OUTSTANDING STOCK OPTIONS

     We have not granted any options to purchase common stock and we do not have
any outstanding options to purchase common stock.

EMPLOYEE STOCK OPTION PLANS

     We believe that our future success will depend in part on our continued
ability to attract and retain highly qualified personnel.  We pay wages and
salaries that we believe are competitive.  We also believe that equity ownership
is an important factor in our ability to attract and retain skilled personnel.
Our Board of Directors has adopted the 2004 Stock and Stock Option Plan which is
attached to this proxy statement as Appendix "B."  In Proposal Number 3 in this
Proxy Statement, we are asking our shareholders to approve the Plan so that the
stock options in the Plan may qualify for special income tax treatment for those
who receive the stock options.  The purpose of the Plan is to further our
interests, our subsidiaries and our stockholders by providing incentives in the
form of stock and stock options to our officers, directors, employees, vendors,
consultants, attorneys and subcontractors.  The Plan is described in detail in
Proposal Number 3.

NO EMPLOYMENT AGREEMENT

     We do not have any employment agreements with any employees.

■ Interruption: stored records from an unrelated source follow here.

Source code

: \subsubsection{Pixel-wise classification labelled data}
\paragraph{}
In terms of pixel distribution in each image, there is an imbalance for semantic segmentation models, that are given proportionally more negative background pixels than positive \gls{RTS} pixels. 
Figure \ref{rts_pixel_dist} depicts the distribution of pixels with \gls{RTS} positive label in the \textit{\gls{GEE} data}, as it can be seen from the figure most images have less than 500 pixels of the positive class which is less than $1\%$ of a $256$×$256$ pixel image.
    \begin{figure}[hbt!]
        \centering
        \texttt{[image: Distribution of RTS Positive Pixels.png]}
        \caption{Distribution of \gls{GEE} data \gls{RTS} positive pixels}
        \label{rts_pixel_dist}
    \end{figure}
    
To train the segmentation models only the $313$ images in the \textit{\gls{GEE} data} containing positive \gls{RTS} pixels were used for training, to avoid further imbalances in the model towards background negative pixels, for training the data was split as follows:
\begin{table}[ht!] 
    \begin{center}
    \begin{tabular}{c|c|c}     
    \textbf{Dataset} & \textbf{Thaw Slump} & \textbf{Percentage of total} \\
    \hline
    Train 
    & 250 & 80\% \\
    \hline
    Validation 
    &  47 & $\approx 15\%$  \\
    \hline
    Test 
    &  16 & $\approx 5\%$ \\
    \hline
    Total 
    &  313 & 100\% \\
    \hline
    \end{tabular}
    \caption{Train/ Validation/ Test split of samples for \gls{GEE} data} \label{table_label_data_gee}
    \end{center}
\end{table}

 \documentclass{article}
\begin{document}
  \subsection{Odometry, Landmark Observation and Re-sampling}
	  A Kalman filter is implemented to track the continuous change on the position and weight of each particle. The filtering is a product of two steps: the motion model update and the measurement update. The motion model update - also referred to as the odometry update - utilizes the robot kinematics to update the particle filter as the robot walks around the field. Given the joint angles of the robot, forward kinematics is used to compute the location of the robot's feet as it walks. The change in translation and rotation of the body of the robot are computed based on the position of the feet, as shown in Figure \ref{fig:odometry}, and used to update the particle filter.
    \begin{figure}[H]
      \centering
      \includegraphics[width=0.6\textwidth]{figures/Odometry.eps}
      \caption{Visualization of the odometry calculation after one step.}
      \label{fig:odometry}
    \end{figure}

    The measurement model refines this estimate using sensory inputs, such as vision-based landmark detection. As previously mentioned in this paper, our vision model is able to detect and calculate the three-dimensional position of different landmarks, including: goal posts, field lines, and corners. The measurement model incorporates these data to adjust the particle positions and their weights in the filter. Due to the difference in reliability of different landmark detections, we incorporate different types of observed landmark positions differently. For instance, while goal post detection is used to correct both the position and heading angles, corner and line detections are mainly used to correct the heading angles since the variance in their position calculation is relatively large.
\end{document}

SECURITY OWNERSHIP OF CERTAIN BENEFICIAL OWNERS AND MANAGEMENT

     The following table sets forth information concerning the number of shares
of common stock owned beneficially as of January 14, 2004, by: (i) each person
(including any group) known by us to own more than five percent (5%) of any
class of our voting securities, (ii) each of our directors and executive
officers, and (iii) our officers and directors as a group.  Unless otherwise
indicated, the stockholders listed possess sole voting and investment power with
respect to the shares shown.



Name                              Amount of Shares      Class of       Percentage
and Address                      Beneficially Owned     Securities      of Class
_________________________________________________________________________________

                                                              
Edward Alexander
1150 Marina Village Parkway,
Suite 103
Alameda, CA 94501                         8,264,000  Common Stock          73.4%

Dick Wullaert
340 Old Mill Rd. #2



Santa Barbara, CA 93110                         -0-  Common Stock           -0-%

Michael Ledwith
6610 Churchill Rd. SE
Tenino, WA 98589                                -0-  Common Stock           -0-%

Executive Officers & Directors
As A Group (3 Persons)                    8,264,000  Common Stock          73.4%


     We are not aware of any arrangements that could result in a change of control.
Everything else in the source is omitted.